Folks rejoiced with the news that weed would become legal and business started to boom. Then came hefty regulations in the state of California, who recently suspended cannabis licenses for nearly 400 companies for failure to comply. The city of Los Angeles just suspended their latest round of licensing due to glitches. Now cannabis companies are downsizing.
MedMen has announced it will shrink 20% of its workforce, which equates to 190 job losses. Shares have lost 2/3 of their value since the top of 2019.

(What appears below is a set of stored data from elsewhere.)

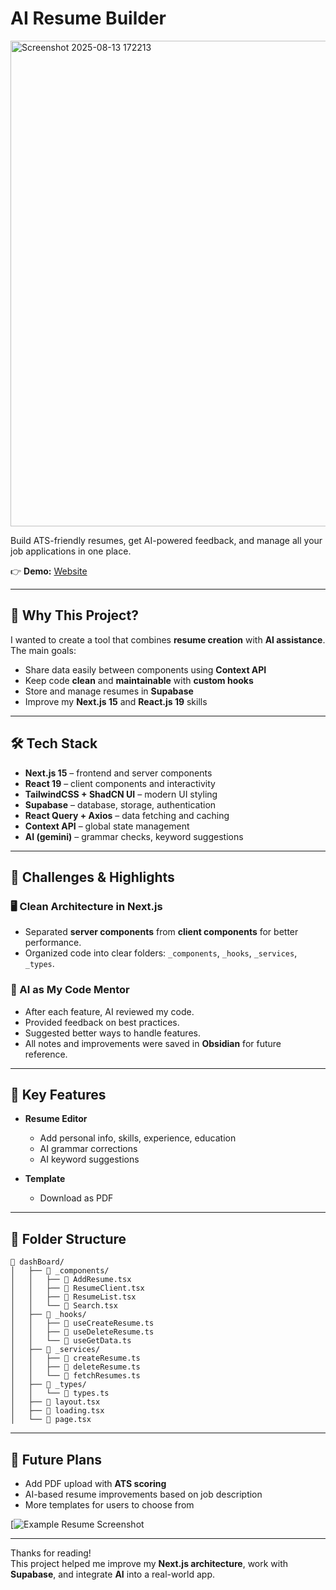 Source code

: # AI Resume Builder

<img width="1515" height="777" alt="Screenshot 2025-08-13 172213" src="https://github.com/user-attachments/assets/401b1efd-258a-4e9f-8ff3-b3ca37356c2a" />



Build ATS-friendly resumes, get AI-powered feedback, and manage all your job applications in one place.

👉 **Demo:** [Website](https://ai-resume-builder-tau-sandy.vercel.app/)

---

## 🧪 Why This Project?

I wanted to create a tool that combines **resume creation** with **AI assistance**.  
The main goals:

- Share data easily between components using **Context API**
- Keep code **clean** and **maintainable** with **custom hooks**
- Store and manage resumes in **Supabase**
- Improve my **Next.js 15** and **React.js 19** skills

---

## 🛠️ Tech Stack

- **Next.js 15** – frontend and server components
- **React 19** – client components and interactivity
- **TailwindCSS + ShadCN UI** – modern UI styling
- **Supabase** – database, storage, authentication
- **React Query + Axios** – data fetching and caching
- **Context API** – global state management
- **AI (gemini)** – grammar checks, keyword suggestions

---

## 🧩 Challenges & Highlights

### 🖥️ Clean Architecture in Next.js

- Separated **server components** from **client components** for better performance.
- Organized code into clear folders: `_components`, `_hooks`, `_services`, `_types`.

### 🤖 AI as My Code Mentor

- After each feature, AI reviewed my code.
- Provided feedback on best practices.
- Suggested better ways to handle features.
- All notes and improvements were saved in **Obsidian** for future reference.

---

## 🚀 Key Features

- **Resume Editor**
  - Add personal info, skills, experience, education
  - AI grammar corrections
  - AI keyword suggestions

- **Template**
  - Download as PDF
---

## 📂 Folder Structure

```
📁 dashBoard/
│   ├── 📁 _components/
│   │   ├── 📄 AddResume.tsx
│   │   ├── 📄 ResumeClient.tsx
│   │   ├── 📄 ResumeList.tsx
│   │   └── 📄 Search.tsx
│   ├── 📁 _hooks/
│   │   ├── 📄 useCreateResume.ts
│   │   ├── 📄 useDeleteResume.ts
│   │   └── 📄 useGetData.ts
│   ├── 📁 _services/
│   │   ├── 📄 createResume.ts
│   │   ├── 📄 deleteResume.ts
│   │   └── 📄 fetchResumes.ts
│   ├── 📁 _types/
│   │   └── 📄 types.ts
│   ├── 📄 layout.tsx
│   ├── 📄 loading.tsx
│   └── 📄 page.tsx
```
---
## 🔮 Future Plans

- Add PDF upload with **ATS scoring**
- AI-based resume improvements based on job description
- More templates for users to choose from

[![Example Resume Screenshot](<img width="820" height="862" alt="ss" src="https://github.com/user-attachments/assets/06d8e0f1-ddad-42b6-8654-253ca5dbd6aa" />)


---
Thanks for reading!  
This project helped me improve my **Next.js architecture**, work with **Supabase**, and integrate **AI** into a real-world app.


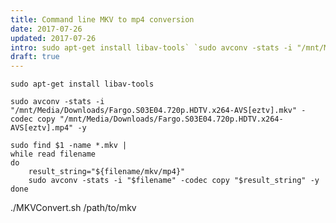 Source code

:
 ```yaml
---
title: Command line MKV to mp4 conversion
date: 2017-07-26
updated: 2017-07-26
intro: sudo apt-get install libav-tools` `sudo avconv -stats -i "/mnt/Media/Downloads/Fargo.S03E04.720p.HDTV.x264-AVS[eztv].mkv" -codec copy "/mnt/Media/Downloads/Fargo.S03E04.720p.HDTV....
draft: true
---
```


`sudo apt-get install libav-tools`

`sudo avconv -stats -i "/mnt/Media/Downloads/Fargo.S03E04.720p.HDTV.x264-AVS[eztv].mkv" -codec copy "/mnt/Media/Downloads/Fargo.S03E04.720p.HDTV.x264-AVS[eztv].mp4" -y`

```
sudo find $1 -name *.mkv |
while read filename
do
	result_string="${filename/mkv/mp4}"
	sudo avconv -stats -i "$filename" -codec copy "$result_string" -y
done
```

./MKVConvert.sh /path/to/mkv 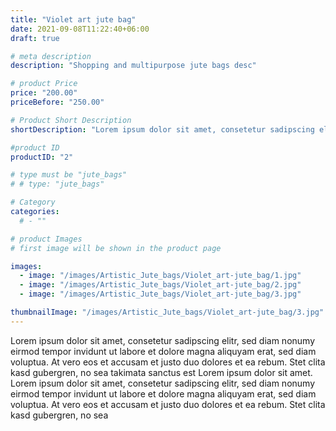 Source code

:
 ```yaml
---
title: "Violet art jute bag"
date: 2021-09-08T11:22:40+06:00
draft: true

# meta description
description: "Shopping and multipurpose jute bags desc"

# product Price
price: "200.00"
priceBefore: "250.00"

# Product Short Description
shortDescription: "Lorem ipsum dolor sit amet, consetetur sadipscing elitr, sed diam nonumy eirmod tempor invidunt ut"

#product ID
productID: "2"

# type must be "jute_bags"
# # type: "jute_bags"

# Category
categories:
  # - ""

# product Images
# first image will be shown in the product page

images:
  - image: "/images/Artistic_Jute_bags/Violet_art-jute_bag/1.jpg"
  - image: "/images/Artistic_Jute_bags/Violet_art-jute_bag/2.jpg"
  - image: "/images/Artistic_Jute_bags/Violet_art-jute_bag/3.jpg"

thumbnailImage: "/images/Artistic_Jute_bags/Violet_art-jute_bag/3.jpg"
---
```


Lorem ipsum dolor sit amet, consetetur sadipscing elitr, sed diam nonumy eirmod tempor invidunt ut labore et dolore magna aliquyam erat, sed diam voluptua. At vero eos et accusam et justo duo dolores et ea rebum. Stet clita kasd gubergren, no sea takimata sanctus est Lorem ipsum dolor sit amet. Lorem ipsum dolor sit amet, consetetur sadipscing elitr, sed diam nonumy eirmod tempor invidunt ut labore et dolore magna aliquyam erat, sed diam voluptua. At vero eos et accusam et justo duo dolores et ea rebum. Stet clita kasd gubergren, no sea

“The last industry chapter was defined by growth at all costs then capital markets have been closed, now businesses have to be self sustaining.”MedMen Chief Executive Officer Adam Bierman
Ontario, Canada-based Canopy Growth Corp. announced revenue that fell short of the lowest Wall Street estimate and a loss that one analyst called “astounding.” That sent shares to their lowest price since December 2017. It’s still the largest pot company in the world, but at $7.1 billion Canadian, its market value is just a sliver of the $24 billion it reached in April.
“In almost every other industry, people can make relative-value judgments,” Jeff Solomon, CEO of Cowen, said at his firm’s cannabis conference in Boston last week. “In this industry they’re like, ‘Well, it’s not really a matter of price, it’s a matter of whether or not I should even get involved.’”
That’s raised fears that many companies will go bankrupt before financing becomes available. It’s already happening to Canada’s DionyMed Brands Inc., which filed for receivership last month.
Black market cannabis businesses will also take a hit as police raids continue to seize product and cash making it nearly impossible to stockpile cash for expansion and maintaining product on the shelves.